(What to produce):
Find the lines below in which the string "lineFragment" occurs. Copy each one.

(Supplied entries):
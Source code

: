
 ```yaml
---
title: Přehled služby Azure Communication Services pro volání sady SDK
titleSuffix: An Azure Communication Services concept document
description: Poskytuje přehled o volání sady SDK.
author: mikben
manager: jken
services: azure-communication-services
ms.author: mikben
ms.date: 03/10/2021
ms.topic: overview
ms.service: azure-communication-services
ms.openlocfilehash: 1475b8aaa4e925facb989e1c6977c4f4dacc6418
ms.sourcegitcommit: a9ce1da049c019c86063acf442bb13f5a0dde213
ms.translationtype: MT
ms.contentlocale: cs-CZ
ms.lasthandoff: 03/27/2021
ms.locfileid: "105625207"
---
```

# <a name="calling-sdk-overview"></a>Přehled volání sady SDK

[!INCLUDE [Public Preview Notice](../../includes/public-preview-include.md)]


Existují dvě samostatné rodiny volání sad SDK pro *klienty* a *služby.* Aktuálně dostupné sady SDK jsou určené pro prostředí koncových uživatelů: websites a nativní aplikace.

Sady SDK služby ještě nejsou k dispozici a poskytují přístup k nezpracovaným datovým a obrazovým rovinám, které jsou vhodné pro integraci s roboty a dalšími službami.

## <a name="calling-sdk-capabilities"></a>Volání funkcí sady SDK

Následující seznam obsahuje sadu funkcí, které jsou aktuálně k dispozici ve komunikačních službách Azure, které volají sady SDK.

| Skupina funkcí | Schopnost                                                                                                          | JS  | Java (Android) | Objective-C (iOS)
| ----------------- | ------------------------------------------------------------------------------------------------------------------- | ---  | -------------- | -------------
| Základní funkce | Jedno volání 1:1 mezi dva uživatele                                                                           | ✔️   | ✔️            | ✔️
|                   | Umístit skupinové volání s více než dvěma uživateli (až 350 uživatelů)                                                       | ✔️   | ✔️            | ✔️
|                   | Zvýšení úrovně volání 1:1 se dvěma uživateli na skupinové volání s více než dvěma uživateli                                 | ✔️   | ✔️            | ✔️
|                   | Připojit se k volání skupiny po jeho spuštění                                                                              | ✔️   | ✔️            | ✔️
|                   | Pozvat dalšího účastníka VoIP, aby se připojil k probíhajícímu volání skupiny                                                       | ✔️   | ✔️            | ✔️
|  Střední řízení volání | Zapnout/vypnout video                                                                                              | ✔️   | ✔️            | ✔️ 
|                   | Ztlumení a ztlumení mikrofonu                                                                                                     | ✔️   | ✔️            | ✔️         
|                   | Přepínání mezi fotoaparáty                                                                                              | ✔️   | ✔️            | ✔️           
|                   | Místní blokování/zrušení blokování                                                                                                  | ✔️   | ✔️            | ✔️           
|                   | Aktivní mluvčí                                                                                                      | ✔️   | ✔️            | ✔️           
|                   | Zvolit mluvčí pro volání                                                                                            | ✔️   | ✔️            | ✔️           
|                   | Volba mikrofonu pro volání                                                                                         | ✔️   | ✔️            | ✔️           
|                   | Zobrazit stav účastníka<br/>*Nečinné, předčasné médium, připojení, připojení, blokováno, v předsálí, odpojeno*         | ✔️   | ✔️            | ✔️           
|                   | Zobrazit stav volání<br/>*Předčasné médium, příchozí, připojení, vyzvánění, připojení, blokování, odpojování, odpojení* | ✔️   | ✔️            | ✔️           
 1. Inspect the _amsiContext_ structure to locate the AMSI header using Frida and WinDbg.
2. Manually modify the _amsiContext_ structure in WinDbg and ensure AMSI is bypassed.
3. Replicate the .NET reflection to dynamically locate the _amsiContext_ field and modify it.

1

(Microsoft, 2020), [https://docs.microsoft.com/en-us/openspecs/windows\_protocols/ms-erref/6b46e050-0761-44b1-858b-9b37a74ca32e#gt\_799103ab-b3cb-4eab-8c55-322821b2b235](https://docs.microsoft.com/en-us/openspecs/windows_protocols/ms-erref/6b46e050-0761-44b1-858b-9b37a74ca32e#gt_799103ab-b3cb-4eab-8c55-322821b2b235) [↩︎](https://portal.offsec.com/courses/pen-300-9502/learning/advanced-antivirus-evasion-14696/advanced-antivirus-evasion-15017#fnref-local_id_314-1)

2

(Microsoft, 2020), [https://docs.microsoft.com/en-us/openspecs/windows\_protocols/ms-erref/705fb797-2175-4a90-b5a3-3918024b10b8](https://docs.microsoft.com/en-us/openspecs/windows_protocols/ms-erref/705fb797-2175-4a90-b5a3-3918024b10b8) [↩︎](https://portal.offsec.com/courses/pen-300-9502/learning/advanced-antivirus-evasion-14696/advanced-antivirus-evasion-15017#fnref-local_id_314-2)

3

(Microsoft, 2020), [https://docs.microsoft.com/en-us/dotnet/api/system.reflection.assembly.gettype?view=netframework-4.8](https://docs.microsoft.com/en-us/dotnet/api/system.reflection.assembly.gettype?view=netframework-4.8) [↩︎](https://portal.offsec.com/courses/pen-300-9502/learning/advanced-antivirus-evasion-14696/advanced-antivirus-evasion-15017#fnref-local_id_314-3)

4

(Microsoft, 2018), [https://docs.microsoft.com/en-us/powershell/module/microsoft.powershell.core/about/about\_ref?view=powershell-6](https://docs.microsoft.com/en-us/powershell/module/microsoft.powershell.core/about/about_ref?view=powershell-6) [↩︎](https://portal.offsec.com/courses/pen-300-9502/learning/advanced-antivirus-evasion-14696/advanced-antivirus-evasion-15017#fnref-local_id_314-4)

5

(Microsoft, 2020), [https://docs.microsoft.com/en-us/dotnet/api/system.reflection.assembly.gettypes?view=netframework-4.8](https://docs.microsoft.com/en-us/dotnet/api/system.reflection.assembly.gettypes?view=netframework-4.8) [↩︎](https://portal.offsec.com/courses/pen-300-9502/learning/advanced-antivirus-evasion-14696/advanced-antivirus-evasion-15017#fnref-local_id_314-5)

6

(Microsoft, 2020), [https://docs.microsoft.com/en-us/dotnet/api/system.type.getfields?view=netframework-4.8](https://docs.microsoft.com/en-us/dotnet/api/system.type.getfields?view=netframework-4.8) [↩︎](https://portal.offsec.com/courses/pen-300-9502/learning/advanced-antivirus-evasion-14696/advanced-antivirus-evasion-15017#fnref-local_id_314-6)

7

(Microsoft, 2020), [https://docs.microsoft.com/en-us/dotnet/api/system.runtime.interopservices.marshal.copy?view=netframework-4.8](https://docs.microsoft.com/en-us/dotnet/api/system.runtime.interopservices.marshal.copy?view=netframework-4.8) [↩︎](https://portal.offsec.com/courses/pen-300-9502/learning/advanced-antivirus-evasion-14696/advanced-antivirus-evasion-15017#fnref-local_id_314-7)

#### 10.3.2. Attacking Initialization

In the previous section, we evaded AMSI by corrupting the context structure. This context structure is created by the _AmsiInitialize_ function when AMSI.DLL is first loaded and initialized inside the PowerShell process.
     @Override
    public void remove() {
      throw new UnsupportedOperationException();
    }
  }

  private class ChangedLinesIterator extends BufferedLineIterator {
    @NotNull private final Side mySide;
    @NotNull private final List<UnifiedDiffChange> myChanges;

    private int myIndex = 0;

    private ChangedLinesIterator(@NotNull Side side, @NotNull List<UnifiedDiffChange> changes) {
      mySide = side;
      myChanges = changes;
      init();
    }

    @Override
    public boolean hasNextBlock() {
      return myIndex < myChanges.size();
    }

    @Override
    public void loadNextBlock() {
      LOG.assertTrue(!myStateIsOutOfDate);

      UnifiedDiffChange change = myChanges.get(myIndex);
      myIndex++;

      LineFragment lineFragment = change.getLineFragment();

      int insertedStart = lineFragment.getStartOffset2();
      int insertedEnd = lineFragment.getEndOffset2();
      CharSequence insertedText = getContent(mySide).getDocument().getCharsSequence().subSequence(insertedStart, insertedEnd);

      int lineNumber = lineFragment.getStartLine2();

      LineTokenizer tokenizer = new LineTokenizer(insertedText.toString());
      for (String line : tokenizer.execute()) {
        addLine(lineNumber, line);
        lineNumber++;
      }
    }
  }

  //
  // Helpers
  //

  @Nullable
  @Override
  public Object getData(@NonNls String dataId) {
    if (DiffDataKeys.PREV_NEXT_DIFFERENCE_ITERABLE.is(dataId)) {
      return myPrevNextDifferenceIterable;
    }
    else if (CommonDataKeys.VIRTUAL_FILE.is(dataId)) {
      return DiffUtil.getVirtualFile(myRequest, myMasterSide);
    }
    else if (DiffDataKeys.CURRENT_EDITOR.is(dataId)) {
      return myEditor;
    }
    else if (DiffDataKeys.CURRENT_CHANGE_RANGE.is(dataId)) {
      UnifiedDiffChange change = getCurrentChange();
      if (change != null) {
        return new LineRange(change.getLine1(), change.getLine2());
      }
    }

(Your response):
      LineFragment lineFragment = change.getLineFragment();
      int insertedStart = lineFragment.getStartOffset2();
      int insertedEnd = lineFragment.getEndOffset2();
      int lineNumber = lineFragment.getStartLine2();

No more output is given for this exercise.